The business started growing when Parsons began getting calls for water leaks, drains and broken lines underneath the slab. He would sometimes dig 10 to 15 feet under houses by himself to replace lines, and says he developed a reputation for getting the job done, no matter how big or small, or what it entailed.

“My biggest deal was that if a customer called, I always took the job no matter if I knew how to do it or not,” he says. “I just had the confidence. You always show the confidence in front of the customer that you know what you’re doing and you do the best professional job.

“I was always expanding services. I didn’t know about having a niche, I just wanted to take care of the customer if they called. I didn’t want them calling anybody else. My theory was if they call someone else then I’ve lost them. I just built on that — taking every job, no matter how big, how small, how nasty — just do it.”

Socially trenchless

Parsons says Louisiana is 20 years behind the curve on trenchless work, and his primary service area is even further behind. Nonetheless, he was aware of the opportunities it presented.

He’s the only one in his area providing pipe bursting and hydroexcavation, which are recent additions to his plumbing and drain cleaning services.

“A year and a half ago through Instagram I started seeing other plumbers from around the country pipe bursting, relining and hydroexcavating. I didn’t know anything about those three processes, and being that my driving ambition was always to be on the cutting edge and offer services that no one else offered, just on a leap of faith I went and purchased a hydroexcavating trailer (Vac-Tron Equipment) and pipe bursting equipment from Spartan Tools. I had no jobs, no use for it, never seen it. I just knew that if we were on the cutting edge, somehow, somewhere the word was going to get out.

“We hired a social media team through Facebook and they started posting for us on hydroexcavating and pipe bursting. We’ve had the pipe bursting equipment for three months and we have not done one job. The hydroexcavating though, we landed a $32,000 job just on a Facebook ad.”

Parsons did close to $58,000 in hydroexcavation business in the first three months he had the equipment, primarily through the company’s social media presence and word-of-mouth referrals.

“Everyone we come across now, they know we have the equipment,” Parsons says. “We do a lot of work for the local colleges, a lot of municipal people, so now we’re just promoting it verbally to everyone we know.”

The company recently tackled a hydroexcavation project at a local military base, with very exact requirements. They had to dig a 4-foot-deep, 4-foot-wide trench 40 feet under two separate sections of a building to replace a sewer line. It was unlike anything they’d done to date, but they were successful.

They also get called onto construction sites to locate utilities before any traditional digging begins, and have been using the equipment on their own jobs in lieu of traditional excavation equipment to prevent any utility damage. Parsons says it will dovetail nicely with pipe bursting when that picks up.
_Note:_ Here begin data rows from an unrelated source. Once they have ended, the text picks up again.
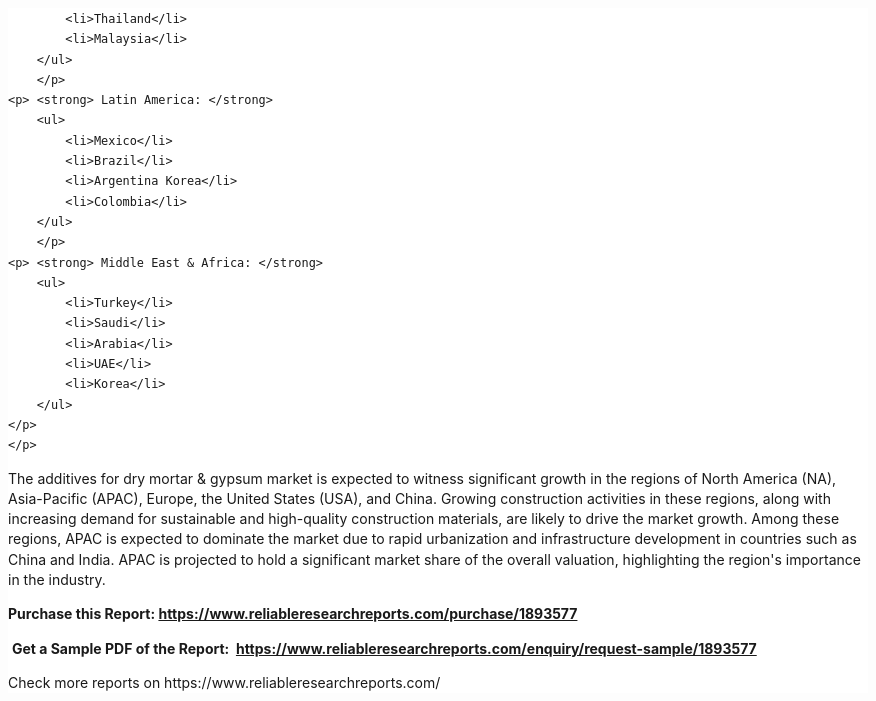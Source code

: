             <li>Thailand</li>
            <li>Malaysia</li>
        </ul>
        </p> 
    <p> <strong> Latin America: </strong>
        <ul>
            <li>Mexico</li>
            <li>Brazil</li>
            <li>Argentina Korea</li>
            <li>Colombia</li>
        </ul>
        </p> 
    <p> <strong> Middle East & Africa: </strong>
        <ul>
            <li>Turkey</li>
            <li>Saudi</li>
            <li>Arabia</li>
            <li>UAE</li>
            <li>Korea</li>
        </ul>
    </p>
    </p>
<p><p>The additives for dry mortar & gypsum market is expected to witness significant growth in the regions of North America (NA), Asia-Pacific (APAC), Europe, the United States (USA), and China. Growing construction activities in these regions, along with increasing demand for sustainable and high-quality construction materials, are likely to drive the market growth. Among these regions, APAC is expected to dominate the market due to rapid urbanization and infrastructure development in countries such as China and India. APAC is projected to hold a significant market share of the overall valuation, highlighting the region's importance in the industry.</p></p>
<p><strong>Purchase this Report: <a href="https://www.reliableresearchreports.com/purchase/1893577">https://www.reliableresearchreports.com/purchase/1893577</a></strong></p>
<p>&nbsp;<strong>Get a Sample PDF of the Report:&nbsp;&nbsp;<a href="https://www.reliableresearchreports.com/enquiry/request-sample/1893577">https://www.reliableresearchreports.com/enquiry/request-sample/1893577</a></strong></p>
<p><strong></strong></p>
<p>Check more reports on https://www.reliableresearchreports.com/</p>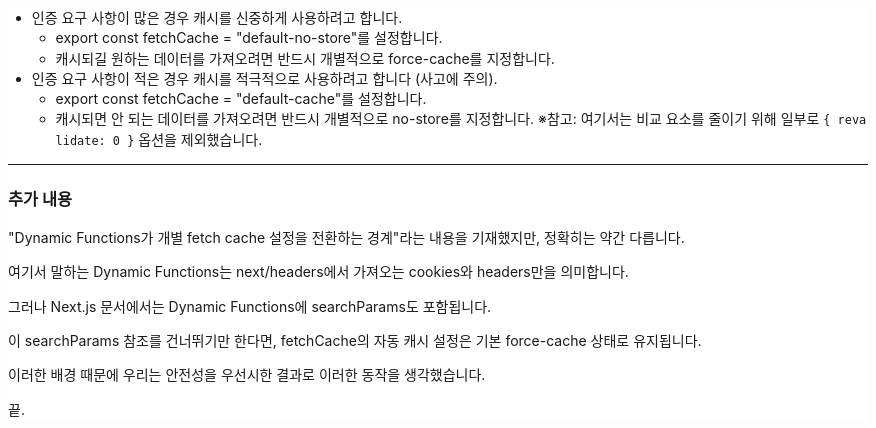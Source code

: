 - 인증 요구 사항이 많은 경우 캐시를 신중하게 사용하려고 합니다.
  - export const fetchCache = "default-no-store"를 설정합니다.
  - 캐시되길 원하는 데이터를 가져오려면 반드시 개별적으로 force-cache를 지정합니다.
- 인증 요구 사항이 적은 경우 캐시를 적극적으로 사용하려고 합니다 (사고에 주의).
  - export const fetchCache = "default-cache"를 설정합니다.
  - 캐시되면 안 되는 데이터를 가져오려면 반드시 개별적으로 no-store를 지정합니다.
※참고: 여기서는 비교 요소를 줄이기 위해 일부로 `{ revalidate: 0 }` 옵션을 제외했습니다.

---

### 추가 내용

"Dynamic Functions가 개별 fetch cache 설정을 전환하는 경계"라는 내용을 기재했지만, 정확히는 약간 다릅니다.

여기서 말하는 Dynamic Functions는 next/headers에서 가져오는 cookies와 headers만을 의미합니다.

그러나 Next.js 문서에서는 Dynamic Functions에 searchParams도 포함됩니다.

이 searchParams 참조를 건너뛰기만 한다면, fetchCache의 자동 캐시 설정은 기본 force-cache 상태로 유지됩니다.

이러한 배경 때문에 우리는 안전성을 우선시한 결과로 이러한 동작을 생각했습니다.

끝.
“I wanted to catch up with what the rest of the nation is doing. I wanted to get up to speed because that is the future,” he says. “That’s why I bought it.”

Parsons’ leap of faith didn’t end with hydroexcavating and pipe bursting equipment. The company is now moving into lining, based solely on the potential it represents.

“We’re actually in the process of purchasing MaxLiner equipment so we can offer total trenchless technology as a whole. It’s a big risk. I’m investing over $100,000 I don’t have, and I don’t have a job lined up,” he says. “Everything you want is on the other side of fear.”

MaxLiner will come out and provide on-the-job training and oversight of the crew on the first few lining jobs. Spartan is doing the same on the company’s initial pipe bursting jobs.

Strong leadership

Parsons gives credit for the company’s growth not to the equipment upgrades or the expanded service menu, but to something decidedly less technical in nature.

“My biggest growth period came through leadership training,” he says. “I went to a John Maxwell course to become a certified speaker and business coach. In every book I’ve read, everything rises and falls on leadership.”

The business was in a cycle — up to five employees, down to two, up to five and down to three, up to six and back down to three. Parsons says he didn’t have the capacity to effectively lead more than three employees at that time.

“I decided it was my attitude. So I actually hung a board up in our office and I assigned one person to rank my attitude every day based on what everyone else said. The first day they gauged my attitude at a 6, and one of the guys said, ‘If you’d have done this last year you’d have been at a 0 every day.’ So it took me a matter of two days to change my attitude and how I treat my people. I treat them with the utmost respect. My attitude, they say it hovers around a 9 every day. And since then, my business has been growing double every year. It’s been two years and I’ve gone from three to six to now 14 employees. If your business isn’t growing or you’re losing employees, your leadership ability is not there. … It applies to every business, every organization. Your business will not outgrow your leadership capabilities.”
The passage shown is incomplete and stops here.